Orson turned to gaze up at the masterwork.

“Not dice. Not sugar cubes,” I continued. “A pair of either the grow-small or grow-big pills that Alice took in the story.”

Orson considered this with interest. On video, he had seen Disney’s animated version of this classic tale.

“Not a symbol of the earth. Not a blue bowling ball. A big blue eye. Put it all together and what does it mean?”
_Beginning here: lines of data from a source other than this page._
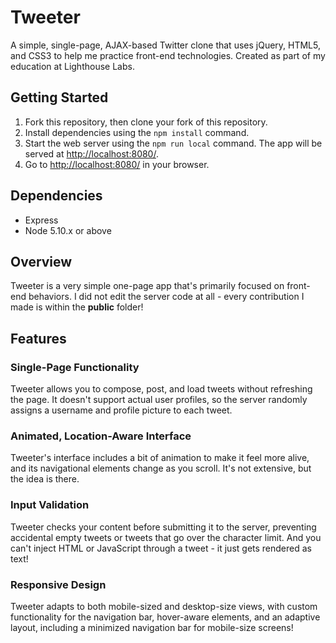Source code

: # Tweeter
A simple, single-page, AJAX-based Twitter clone that uses jQuery, HTML5, and CSS3 to help me practice front-end technologies. Created as part of my education at Lighthouse Labs.

## Getting Started

1. Fork this repository, then clone your fork of this repository.
2. Install dependencies using the `npm install` command.
3. Start the web server using the `npm run local` command. The app will be served at <http://localhost:8080/>.
4. Go to <http://localhost:8080/> in your browser.

## Dependencies

- Express
- Node 5.10.x or above

## Overview

Tweeter is a very simple one-page app that's primarily focused on front-end behaviors. I did not edit the server code at all - every contribution I made is within the **public** folder!

## Features

### Single-Page Functionality
Tweeter allows you to compose, post, and load tweets without refreshing the page. It doesn't support actual user profiles, so the server randomly assigns a username and profile picture to each tweet.

<!-- tweetpost.gif goes here -->

### Animated, Location-Aware Interface
Tweeter's interface includes a bit of animation to make it feel more alive, and its navigational elements change as you scroll. It's not extensive, but the idea is there.

<!-- animation.gif goes here -->

### Input Validation
Tweeter checks your content before submitting it to the server, preventing accidental empty tweets or tweets that go over the character limit. And you can't inject HTML or JavaScript through a tweet - it just gets rendered as text!

<!-- validation.gif goes here -->

### Responsive Design
Tweeter adapts to both mobile-sized and desktop-size views, with custom functionality for the navigation bar, hover-aware elements, and an adaptive layout, including a minimized navigation bar for mobile-size screens!

<!-- responsive.gif goes here >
Orson looked at me for elucidation.

“The Cheshire smile is the artist laughing at the gullible people who paid him so handsomely. The pair of pills represent the drugs he was high on when he created this junk. The blue eye is his eye, and the reason you can’t see his other eye is because he’s winking it. The bronze pile at the bottom is, of course, dog poop, which is intended to be a pungent critical comment on the work—because, as everyone knows, dogs are the most perceptive of all critics.”